Records from a dataset
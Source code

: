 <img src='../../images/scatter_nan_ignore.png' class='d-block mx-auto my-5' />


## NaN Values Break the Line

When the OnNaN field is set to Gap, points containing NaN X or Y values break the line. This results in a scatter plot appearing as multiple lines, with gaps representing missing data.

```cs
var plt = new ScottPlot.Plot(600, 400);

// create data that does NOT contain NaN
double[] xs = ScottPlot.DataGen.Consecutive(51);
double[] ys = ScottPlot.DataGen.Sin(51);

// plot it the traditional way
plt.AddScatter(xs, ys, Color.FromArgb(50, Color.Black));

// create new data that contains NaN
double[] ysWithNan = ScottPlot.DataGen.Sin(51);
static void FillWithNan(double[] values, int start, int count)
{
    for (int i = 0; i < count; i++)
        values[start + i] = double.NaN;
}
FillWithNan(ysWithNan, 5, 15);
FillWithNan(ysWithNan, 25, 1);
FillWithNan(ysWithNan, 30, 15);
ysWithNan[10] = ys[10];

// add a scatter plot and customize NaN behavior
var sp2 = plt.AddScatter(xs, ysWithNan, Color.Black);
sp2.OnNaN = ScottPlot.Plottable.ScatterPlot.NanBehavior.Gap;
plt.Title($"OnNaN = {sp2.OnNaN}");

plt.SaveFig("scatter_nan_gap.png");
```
* * *
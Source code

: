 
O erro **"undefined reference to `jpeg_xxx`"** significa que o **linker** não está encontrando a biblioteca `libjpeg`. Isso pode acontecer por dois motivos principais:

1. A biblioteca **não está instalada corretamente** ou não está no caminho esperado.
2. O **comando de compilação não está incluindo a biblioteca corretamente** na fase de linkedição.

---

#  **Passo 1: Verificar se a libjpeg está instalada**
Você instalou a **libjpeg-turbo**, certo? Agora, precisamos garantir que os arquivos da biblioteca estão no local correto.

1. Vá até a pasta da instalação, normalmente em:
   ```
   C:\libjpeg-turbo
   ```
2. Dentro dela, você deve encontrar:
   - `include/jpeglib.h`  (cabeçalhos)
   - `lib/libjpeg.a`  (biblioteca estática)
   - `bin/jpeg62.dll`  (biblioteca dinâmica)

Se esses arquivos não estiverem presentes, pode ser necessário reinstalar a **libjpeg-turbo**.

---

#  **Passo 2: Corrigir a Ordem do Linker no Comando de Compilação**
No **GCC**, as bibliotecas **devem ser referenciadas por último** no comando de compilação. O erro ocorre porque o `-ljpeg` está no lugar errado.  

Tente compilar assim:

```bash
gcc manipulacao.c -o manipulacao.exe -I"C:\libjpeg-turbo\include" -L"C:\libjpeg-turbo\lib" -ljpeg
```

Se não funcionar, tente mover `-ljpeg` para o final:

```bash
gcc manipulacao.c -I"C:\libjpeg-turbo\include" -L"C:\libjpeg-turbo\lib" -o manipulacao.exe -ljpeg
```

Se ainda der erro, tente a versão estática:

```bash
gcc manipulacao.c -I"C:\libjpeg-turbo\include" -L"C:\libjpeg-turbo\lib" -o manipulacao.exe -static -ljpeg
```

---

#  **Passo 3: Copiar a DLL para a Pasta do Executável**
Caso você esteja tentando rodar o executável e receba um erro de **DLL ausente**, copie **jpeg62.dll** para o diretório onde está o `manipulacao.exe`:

Task description:
Transcribe the records above exactly, beginning at the line that contains "Se ainda der" and ending with the line that contains "Caso você esteja", both included, and nothing else.

Written answer:
Se ainda der erro, tente a versão estática:

```bash
gcc manipulacao.c -I"C:\libjpeg-turbo\include" -L"C:\libjpeg-turbo\lib" -o manipulacao.exe -static -ljpeg
```

---

#  **Passo 3: Copiar a DLL para a Pasta do Executável**
Caso você esteja tentando rodar o executável e receba um erro de **DLL ausente**, copie **jpeg62.dll** para o diretório onde está o `manipulacao.exe`:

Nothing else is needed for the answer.